Every line from the one containing "- **API Endpoint: https://fdc.nal.usda.gov/api-guide.html**" to the one containing "- Data sources" in the records below, both included, must be set down exactly, and no other line.

---- DATA IN THIS EXERCISE

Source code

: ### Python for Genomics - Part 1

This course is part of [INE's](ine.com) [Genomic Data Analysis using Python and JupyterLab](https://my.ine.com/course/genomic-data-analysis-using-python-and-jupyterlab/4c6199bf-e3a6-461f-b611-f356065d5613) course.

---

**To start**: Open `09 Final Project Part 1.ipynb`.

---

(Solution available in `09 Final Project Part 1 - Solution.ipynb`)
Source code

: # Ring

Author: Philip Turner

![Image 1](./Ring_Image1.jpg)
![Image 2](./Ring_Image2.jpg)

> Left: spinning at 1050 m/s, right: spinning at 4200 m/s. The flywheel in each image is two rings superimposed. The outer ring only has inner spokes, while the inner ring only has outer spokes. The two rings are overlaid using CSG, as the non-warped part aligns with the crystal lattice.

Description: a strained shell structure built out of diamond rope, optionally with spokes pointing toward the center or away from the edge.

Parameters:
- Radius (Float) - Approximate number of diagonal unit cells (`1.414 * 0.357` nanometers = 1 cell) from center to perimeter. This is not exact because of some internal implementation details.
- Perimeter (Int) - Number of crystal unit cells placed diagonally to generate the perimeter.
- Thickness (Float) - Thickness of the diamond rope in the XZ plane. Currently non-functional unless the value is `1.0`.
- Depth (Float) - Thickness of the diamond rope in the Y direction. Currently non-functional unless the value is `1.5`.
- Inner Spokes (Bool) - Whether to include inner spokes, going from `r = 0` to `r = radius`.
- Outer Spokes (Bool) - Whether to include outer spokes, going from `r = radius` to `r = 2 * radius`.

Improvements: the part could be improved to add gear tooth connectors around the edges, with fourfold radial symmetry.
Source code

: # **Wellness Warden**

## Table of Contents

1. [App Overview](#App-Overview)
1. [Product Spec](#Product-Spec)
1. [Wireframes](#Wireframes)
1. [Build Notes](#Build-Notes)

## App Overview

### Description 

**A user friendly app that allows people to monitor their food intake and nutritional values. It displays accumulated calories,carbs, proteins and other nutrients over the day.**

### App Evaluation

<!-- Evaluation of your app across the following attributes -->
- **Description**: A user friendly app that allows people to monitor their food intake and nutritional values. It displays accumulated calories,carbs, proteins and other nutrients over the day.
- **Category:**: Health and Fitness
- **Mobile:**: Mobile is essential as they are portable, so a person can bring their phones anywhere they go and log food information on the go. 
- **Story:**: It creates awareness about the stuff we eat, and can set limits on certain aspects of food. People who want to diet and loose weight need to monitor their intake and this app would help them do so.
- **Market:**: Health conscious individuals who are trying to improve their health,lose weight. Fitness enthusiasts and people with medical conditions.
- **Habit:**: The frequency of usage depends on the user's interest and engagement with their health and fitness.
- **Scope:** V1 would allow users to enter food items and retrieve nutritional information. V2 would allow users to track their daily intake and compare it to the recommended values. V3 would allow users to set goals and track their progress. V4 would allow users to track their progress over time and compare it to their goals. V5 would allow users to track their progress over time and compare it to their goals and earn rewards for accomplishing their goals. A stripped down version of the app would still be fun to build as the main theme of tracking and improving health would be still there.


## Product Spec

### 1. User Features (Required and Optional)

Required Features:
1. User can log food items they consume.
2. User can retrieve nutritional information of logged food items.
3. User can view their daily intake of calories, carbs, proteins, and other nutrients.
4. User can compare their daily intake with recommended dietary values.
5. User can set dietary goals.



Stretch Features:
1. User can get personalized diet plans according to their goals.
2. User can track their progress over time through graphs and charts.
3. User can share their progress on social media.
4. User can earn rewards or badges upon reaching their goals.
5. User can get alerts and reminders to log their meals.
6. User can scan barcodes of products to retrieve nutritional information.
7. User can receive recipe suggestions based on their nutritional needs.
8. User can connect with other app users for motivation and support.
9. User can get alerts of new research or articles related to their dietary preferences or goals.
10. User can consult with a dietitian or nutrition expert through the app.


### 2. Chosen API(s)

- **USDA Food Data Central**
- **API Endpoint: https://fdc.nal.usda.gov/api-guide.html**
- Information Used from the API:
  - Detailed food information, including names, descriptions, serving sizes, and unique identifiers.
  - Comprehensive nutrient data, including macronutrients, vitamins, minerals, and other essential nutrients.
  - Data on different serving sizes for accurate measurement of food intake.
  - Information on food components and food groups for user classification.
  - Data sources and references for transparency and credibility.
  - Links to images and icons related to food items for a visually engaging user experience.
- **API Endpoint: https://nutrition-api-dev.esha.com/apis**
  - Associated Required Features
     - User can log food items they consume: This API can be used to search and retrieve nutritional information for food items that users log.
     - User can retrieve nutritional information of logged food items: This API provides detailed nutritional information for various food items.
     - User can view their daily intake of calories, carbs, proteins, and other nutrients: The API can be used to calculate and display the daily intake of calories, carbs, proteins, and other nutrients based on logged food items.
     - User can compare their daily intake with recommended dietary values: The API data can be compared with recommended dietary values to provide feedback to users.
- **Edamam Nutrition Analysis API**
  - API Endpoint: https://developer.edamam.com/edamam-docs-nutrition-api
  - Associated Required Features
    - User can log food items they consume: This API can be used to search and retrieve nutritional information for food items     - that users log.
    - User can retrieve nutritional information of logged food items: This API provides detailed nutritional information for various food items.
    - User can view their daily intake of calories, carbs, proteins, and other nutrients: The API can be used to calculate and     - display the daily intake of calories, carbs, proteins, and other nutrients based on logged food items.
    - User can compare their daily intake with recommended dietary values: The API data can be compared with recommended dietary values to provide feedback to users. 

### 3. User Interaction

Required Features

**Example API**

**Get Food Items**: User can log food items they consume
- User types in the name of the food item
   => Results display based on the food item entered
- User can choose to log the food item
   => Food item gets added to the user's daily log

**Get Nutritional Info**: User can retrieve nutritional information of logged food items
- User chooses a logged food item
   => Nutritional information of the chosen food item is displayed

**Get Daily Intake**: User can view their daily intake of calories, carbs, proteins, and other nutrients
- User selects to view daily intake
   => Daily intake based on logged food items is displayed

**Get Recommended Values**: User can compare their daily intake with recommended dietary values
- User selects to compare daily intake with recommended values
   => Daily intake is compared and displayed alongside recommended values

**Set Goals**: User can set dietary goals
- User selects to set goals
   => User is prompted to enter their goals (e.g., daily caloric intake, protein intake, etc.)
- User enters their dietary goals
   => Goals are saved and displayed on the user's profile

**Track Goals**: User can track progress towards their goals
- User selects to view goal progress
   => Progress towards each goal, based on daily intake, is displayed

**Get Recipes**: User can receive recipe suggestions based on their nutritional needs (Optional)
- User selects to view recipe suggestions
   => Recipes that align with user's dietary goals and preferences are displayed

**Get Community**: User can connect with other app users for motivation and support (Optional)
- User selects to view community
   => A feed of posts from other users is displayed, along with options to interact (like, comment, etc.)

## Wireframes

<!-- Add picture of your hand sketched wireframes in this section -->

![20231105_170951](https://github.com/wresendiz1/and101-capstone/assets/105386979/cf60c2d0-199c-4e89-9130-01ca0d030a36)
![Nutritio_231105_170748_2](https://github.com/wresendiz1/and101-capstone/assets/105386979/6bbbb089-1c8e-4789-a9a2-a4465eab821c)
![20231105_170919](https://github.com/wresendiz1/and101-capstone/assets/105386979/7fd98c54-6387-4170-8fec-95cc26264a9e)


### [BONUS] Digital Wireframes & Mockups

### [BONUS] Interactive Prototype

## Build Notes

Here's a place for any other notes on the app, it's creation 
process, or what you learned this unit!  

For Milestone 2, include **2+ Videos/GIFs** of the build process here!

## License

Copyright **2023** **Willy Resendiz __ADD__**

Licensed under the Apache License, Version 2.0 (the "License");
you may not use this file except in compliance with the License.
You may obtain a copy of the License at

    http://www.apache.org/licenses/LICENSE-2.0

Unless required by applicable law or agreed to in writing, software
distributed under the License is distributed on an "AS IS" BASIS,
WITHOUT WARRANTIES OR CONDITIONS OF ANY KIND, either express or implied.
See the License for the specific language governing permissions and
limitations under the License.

--------
---- DATA IN THIS EXERCISE

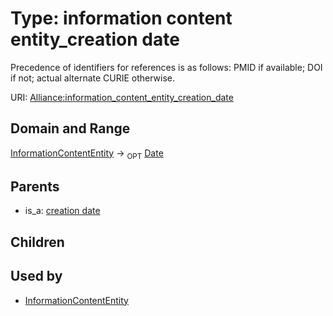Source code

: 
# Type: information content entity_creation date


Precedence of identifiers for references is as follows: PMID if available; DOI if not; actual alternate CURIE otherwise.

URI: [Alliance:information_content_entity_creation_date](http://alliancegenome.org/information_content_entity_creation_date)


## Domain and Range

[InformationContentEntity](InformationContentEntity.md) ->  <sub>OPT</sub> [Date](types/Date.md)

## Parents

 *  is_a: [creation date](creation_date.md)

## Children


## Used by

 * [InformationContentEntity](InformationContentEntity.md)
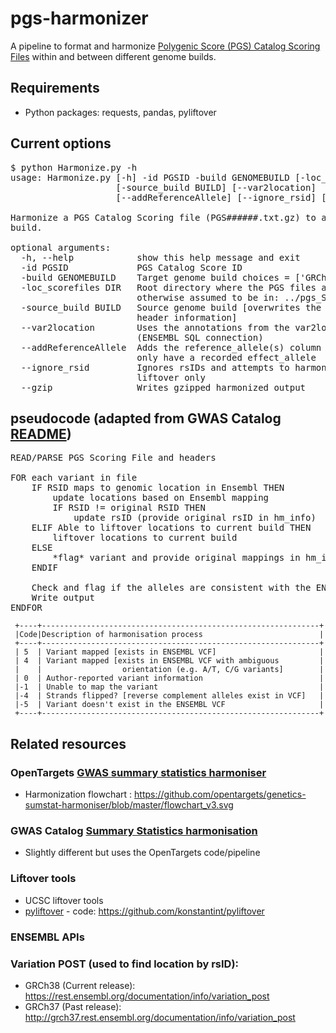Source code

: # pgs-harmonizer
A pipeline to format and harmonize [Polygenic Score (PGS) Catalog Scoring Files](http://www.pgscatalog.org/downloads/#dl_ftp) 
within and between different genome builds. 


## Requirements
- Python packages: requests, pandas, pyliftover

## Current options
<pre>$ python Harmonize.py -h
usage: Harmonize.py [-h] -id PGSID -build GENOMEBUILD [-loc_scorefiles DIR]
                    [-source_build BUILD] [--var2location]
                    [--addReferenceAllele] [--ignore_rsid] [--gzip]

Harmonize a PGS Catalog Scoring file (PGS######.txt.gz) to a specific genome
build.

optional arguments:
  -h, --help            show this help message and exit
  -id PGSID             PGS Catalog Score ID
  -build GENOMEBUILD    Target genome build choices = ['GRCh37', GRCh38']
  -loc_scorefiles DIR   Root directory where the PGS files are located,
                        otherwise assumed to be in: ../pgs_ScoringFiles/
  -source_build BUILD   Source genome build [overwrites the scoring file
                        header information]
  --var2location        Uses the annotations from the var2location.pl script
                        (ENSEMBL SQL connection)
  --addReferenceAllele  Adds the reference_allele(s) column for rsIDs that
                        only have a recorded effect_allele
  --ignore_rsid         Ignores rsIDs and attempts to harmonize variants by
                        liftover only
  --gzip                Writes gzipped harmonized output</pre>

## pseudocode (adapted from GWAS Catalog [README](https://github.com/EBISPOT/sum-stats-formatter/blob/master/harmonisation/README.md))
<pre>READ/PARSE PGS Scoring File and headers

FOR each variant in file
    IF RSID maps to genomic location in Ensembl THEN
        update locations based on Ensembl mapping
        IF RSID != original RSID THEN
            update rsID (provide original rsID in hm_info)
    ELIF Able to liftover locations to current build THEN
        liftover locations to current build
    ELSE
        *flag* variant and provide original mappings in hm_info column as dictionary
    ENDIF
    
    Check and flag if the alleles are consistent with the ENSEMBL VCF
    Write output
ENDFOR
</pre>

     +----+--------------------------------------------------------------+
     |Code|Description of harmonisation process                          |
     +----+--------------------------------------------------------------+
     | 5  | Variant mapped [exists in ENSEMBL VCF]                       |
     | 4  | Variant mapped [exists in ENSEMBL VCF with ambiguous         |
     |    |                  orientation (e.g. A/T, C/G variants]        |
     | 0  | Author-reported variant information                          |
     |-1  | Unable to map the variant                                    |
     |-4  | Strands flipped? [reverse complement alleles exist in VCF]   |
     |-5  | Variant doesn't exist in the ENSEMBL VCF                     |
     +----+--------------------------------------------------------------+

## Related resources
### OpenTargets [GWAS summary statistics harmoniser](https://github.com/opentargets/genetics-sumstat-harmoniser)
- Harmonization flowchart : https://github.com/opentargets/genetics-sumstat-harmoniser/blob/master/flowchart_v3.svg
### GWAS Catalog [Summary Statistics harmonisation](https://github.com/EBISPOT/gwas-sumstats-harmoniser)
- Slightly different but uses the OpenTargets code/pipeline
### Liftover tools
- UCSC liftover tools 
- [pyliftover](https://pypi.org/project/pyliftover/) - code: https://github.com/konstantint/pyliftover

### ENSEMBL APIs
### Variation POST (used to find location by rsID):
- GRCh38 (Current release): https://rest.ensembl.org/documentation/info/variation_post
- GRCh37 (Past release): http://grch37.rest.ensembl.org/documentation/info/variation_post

--------

- _SOLUTION TO THIS TASK_:
- **API Endpoint: https://fdc.nal.usda.gov/api-guide.html**
- Information Used from the API:
  - Detailed food information, including names, descriptions, serving sizes, and unique identifiers.
  - Comprehensive nutrient data, including macronutrients, vitamins, minerals, and other essential nutrients.
  - Data on different serving sizes for accurate measurement of food intake.
  - Information on food components and food groups for user classification.
  - Data sources and references for transparency and credibility.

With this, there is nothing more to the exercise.